1) Attendance at classes and discussion sections is mandatory.

2) Lectures assume that you have already read the assigned readings for that day or week. Quizzes in section and class will be based, for the most part, on the assigned readings. You may be called upon in any lecture to discuss or outline the relevant reading. Enjoy.

3) Quizzes will be given in section almost every week. There will also be at least one "surprise" quiz given in lecture. No make-up quizzes will be given to any students who arrive late or who do not attend the section in which a quiz is given. Only your top ten quiz grades will count.

4) Assignment #1: a 3-5 page review of Solomon Maimon's Autobiography.

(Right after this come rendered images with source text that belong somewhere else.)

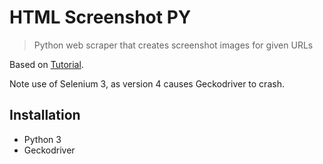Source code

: # HTML Screenshot PY
> Python web scraper that creates screenshot images for given URLs

Based on [Tutorial](https://pythonbasics.org/selenium-screenshot/).

Note use of Selenium 3, as version 4 causes Geckodriver to crash.


## Installation

- Python 3
- Geckodriver
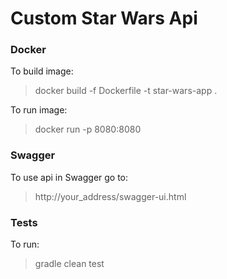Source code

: # Custom Star Wars Api

### Docker
To build image:
 > docker build -f Dockerfile -t star-wars-app .

To run image:
> docker run -p 8080:8080 <IMAGE ID>

### Swagger
To use api in Swagger go to:
 > http://your_address/swagger-ui.html

### Tests
To run:
 > gradle clean test
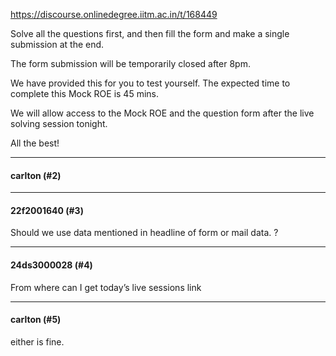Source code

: https://discourse.onlinedegree.iitm.ac.in/t/168449

Solve all the questions first, and then fill the form and make a single submission at the end.</p>
<p>The form submission will be temporarily closed after 8pm.</p>
<p>We have provided this for you to test yourself. The expected time to complete this Mock ROE is 45 mins.</p>
<p>We will allow access to the Mock ROE and the question form after the live solving session tonight.</p>
<p>All the best!</p><hr>

<h4>carlton (#2)</h4>
<hr>

<h4>22f2001640 (#3)</h4>
<p>Should we use data mentioned in headline of form or mail data. ?</p><hr>

<h4>24ds3000028 (#4)</h4>
<p>From where can I get today’s live sessions link</p><hr>

<h4>carlton (#5)</h4>
<p>either is fine.
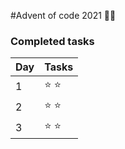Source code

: ﻿#Advent of code 2021 🎅🎅

### Completed tasks

Day | Tasks
:------------ | :-------------
1 | :star: :star:
2 | :star: :star:
3 | :star: :star:
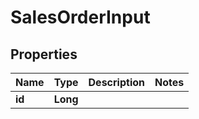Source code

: 
# SalesOrderInput

## Properties
Name | Type | Description | Notes
------------ | ------------- | ------------- | -------------
**id** | **Long** |  | 




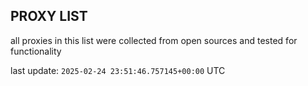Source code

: ## PROXY LIST

all proxies in this list were collected from open sources and tested for functionality

last update: `2025-02-24 23:51:46.757145+00:00` UTC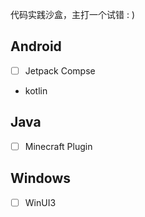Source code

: 代码实践沙盒，主打一个试错 : )

## Android

- [ ] Jetpack Compse
- kotlin

## Java

- [ ] Minecraft Plugin

## Windows

- [ ] WinUI3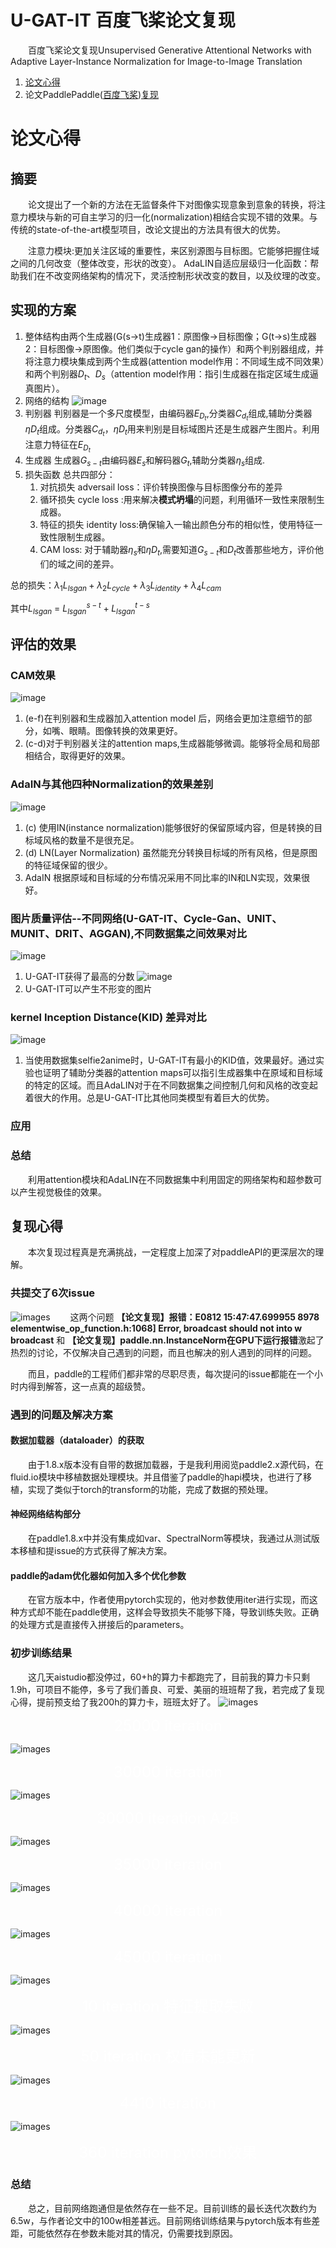 # U-GAT-IT 百度飞桨论文复现
&emsp;&emsp;百度飞桨论文复现Unsupervised Generative Attentional Networks with Adaptive Layer-Instance Normalization for Image-to-Image Translation
1. [论文心得](https://github.com/liuxianyi/U-GAT-IT/blob/master/README.md#%E8%AE%BA%E6%96%87%E5%BF%83%E5%BE%97)
2. 论文PaddlePaddle([百度飞桨](https://aistudio.baidu.com/aistudio/))[复现](https://github.com/liuxianyi/U-GAT-IT/blob/master/README.md#复现)

# 论文心得
## 摘要
&emsp;&emsp;论文提出了一个新的方法在无监督条件下对图像实现意象到意象的转换，将注意力模块与新的可自主学习的归一化(normalization)相结合实现不错的效果。与传统的state-of-the-art模型项目，改论文提出的方法具有很大的优势。

&emsp;&emsp;注意力模块:更加关注区域的重要性，来区别源图与目标图。它能够把握住域之间的几何改变（整体改变，形状的改变）。
AdaLIN自适应层级归一化函数：帮助我们在不改变网络架构的情况下，灵活控制形状改变的数目，以及纹理的改变。
## 实现的方案
1. 整体结构由两个生成器(G(s->t)生成器1：原图像->目标图像；G(t->s)生成器2：目标图像->原图像。他们类似于cycle gan的操作）和两个判别器组成，并将注意力模块集成到两个生成器(attention model作用：不同域生成不同效果）和两个判别器$D_t、D_s$（attention model作用：指引生成器在指定区域生成逼真图片）。
2.  网络的结构
![image](images/model.jpg)
3. 判别器
判别器是一个多尺度模型，由编码器$E_{D_t}$,分类器$C_{d_t}$组成,辅助分类器${\eta}D_t$组成。分类器$C_{d_t}$，${\eta}D_t$用来判别是目标域图片还是生成器产生图片。利用注意力特征在$E_{D_t}$
4. 生成器
生成器$G_{s-t}$由编码器$E_s$和解码器$G_t$,辅助分类器${\eta}_s$组成.
5. 损失函数
总共四部分：
   1. 对抗损失 adversail loss：评价转换图像与目标图像分布的差异
   2. 循环损失 cycle loss :用来解决**模式坍塌**的问题，利用循环一致性来限制生成器。
   3. 特征的损失 identity loss:确保输入一输出颜色分布的相似性，使用特征一致性限制生成器。
   4. CAM loss: 对于辅助器${\eta}_s$和${\eta}D_t$,需要知道$G_{s-t}$和$D_t$改善那些地方，评价他们的域之间的差异。
   
总的损失：${\lambda}_{1}L_{lsgan}+{\lambda}_{2}L_{cycle}+{\lambda}_{3}L_{identity}+{\lambda}_{4}L_{cam}$

其中$L_{lsgan}$ = $L^{s-t}_{lsgan}+L^{t-s}_{lsgan}$
## 评估的效果
### CAM效果 
![image](images/result_cam.jpg)

1. (e-f)在判别器和生成器加入attention model 后，网络会更加注意细节的部分，如嘴、眼睛。图像转换的效果更好。
2. (c-d)对于判别器关注的attention maps,生成器能够微调。能够将全局和局部相结合，取得更好的效果。

### AdaIN与其他四种Normalization的效果差别
![image](images/reslult2.jpg)
1. (c) 使用IN(instance normalization)能够很好的保留原域内容，但是转换的目标域风格的数量不是很充足。
2. (d) LN(Layer Normalization) 虽然能充分转换目标域的所有风格，但是原图的特征域保留的很少。
3. AdaIN 根据原域和目标域的分布情况采用不同比率的IN和LN实现，效果很好。

### 图片质量评估--不同网络(U-GAT-IT、Cycle-Gan、UNIT、MUNIT、DRIT、AGGAN),不同数据集之间效果对比
![image](images/preference_score.jpg)
1. U-GAT-IT获得了最高的分数
![image](images/dataset_and_model_comparation.jpg)
2. U-GAT-IT可以产生不形变的图片
### kernel Inception Distance(KID) 差异对比
![image](images/ablation_impat.jpg)
1. 当使用数据集selfie2anime时，U-GAT-IT有最小的KID值，效果最好。通过实验也证明了辅助分类器的attention maps可以指引生成器集中在原域和目标域的特定的区域。而且AdaLIN对于在不同数据集之间控制几何和风格的改变起着很大的作用。总是U-GAT-IT比其他同类模型有着巨大的优势。 
### 应用
### 总结
&emsp;&emsp;利用attention模块和AdaLIN在不同数据集中利用固定的网络架构和超参数可以产生视觉极佳的效果。
## 复现心得
&emsp;&emsp;本次复现过程真是充满挑战，一定程度上加深了对paddleAPI的更深层次的理解。
### 共提交了6次issue
![images](images/issue6.jpg)
&emsp;&emsp;这两个问题 **【论文复现】报错：E0812 15:47:47.699955 8978 elementwise_op_function.h:1068] Error, broadcast should not into w broadcast**   和  **【论文复现】paddle.nn.InstanceNorm在GPU下运行报错**激起了热烈的讨论，不仅解决自己遇到的问题，而且也解决的别人遇到的同样的问题。

&emsp;&emsp;而且，paddle的工程师们都非常的尽职尽责，每次提问的issue都能在一个小时内得到解答，这一点真的超级赞。

### 遇到的问题及解决方案
#### 数据加载器（dataloader）的获取
&emsp;&emsp;由于1.8.x版本没有自带的数据加载器，于是我利用阅览paddle2.x源代码，在fluid.io模块中移植数据处理模块。并且借鉴了paddle的hapi模块，也进行了移植，实现了类似于torch的transform的功能，完成了数据的预处理。
#### 神经网络结构部分
&emsp;&emsp;在paddle1.8.x中并没有集成如var、SpectralNorm等模块，我通过从测试版本移植和提issue的方式获得了解决方案。
#### paddle的adam优化器如何加入多个优化参数
&emsp;&emsp;在官方版本中，作者使用pytorch实现的，他对参数使用iter进行实现，而这种方式却不能在paddle使用，这样会导致损失不能够下降，导致训练失败。正确的处理方式是直接传入拼接后的parameters。
### 初步训练结果
&emsp;&emsp;这几天aistudio都没停过，60+h的算力卡都跑完了，目前我的算力卡只剩1.9h，可项目不能停，多亏了我们善良、可爱、美丽的班班帮了我，若完成了复现心得，提前预支给了我200h的算力卡，班班太好了。
![images](images/A2B_0025000.png)
<center>
<font color=white size=5>25000 iteration</font>
</center>

![images](images/A2B_0030000.png)
<center>
<font color=white size=5>30000 iteration</font>
</center>

![images](images/B2A_0030000.png)
<center>
<font color=white size=5>30000 iteration A2B</font>
</center>


![images](images/A2B_0035000.png)
<center>
<font color=white size=5>35000 iteration</font>
</center>

![images](images/A2B_0040000.png)
<center>
<font color=white size=5>40000 iteration</font>
</center>

![images](images/A2B_0045000.png)
<center>
<font color=white size=5>45000 iteration</font>
</center>


![images](images/A2B_0000010.png)
<center>
<font color=white size=5>10 iteration 特征提取失败</font>
</center>

![images](images/A2B_0000050.png)
<center>
<font color=white size=5>50 iteration 权值未能更新</font>
</center>

![images](images/A2B_0004410.png)
<center>
<font color=white size=5>4410 iteration </font>
</center>

![images](images/A2B_0000360.png)
<center>
<font color=white size=5>360 iteration pytorch效果</font>
</center>

### 总结
&emsp;&emsp;总之，目前网络跑通但是依然存在一些不足。目前训练的最长迭代次数约为6.5w，与作者论文中的100w相差甚远。目前网络训练结果与pytorch版本有些差距，可能依然存在参数未能对其的情况，仍需要找到原因。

Your paper is due in class on Feb. 25. Please submit two copies.

5) Assignment #2: Define an important issue in the study of modern Jewish history that is illuminated in one of these books that are required readings for the course: (a) Wengeroff, Rememberings; (b) Smith, The Butcher's Tale, or (c) Cahan, Yekl and the Imported Bridegroom.

Find a scholarly article (or a chapter in a scholarly book) that addresses that theme.

In a paper of 4-5 pages,

a) summarize the arguments of your scholarly source;
b) evaluate that scholarly argument in light of the required reading you chose;
c) and finally, identify at least one website related to your theme. In an appendix to the paper, briefly discuss the usefulness and reliability of your web sources for understanding the issue you have been treating.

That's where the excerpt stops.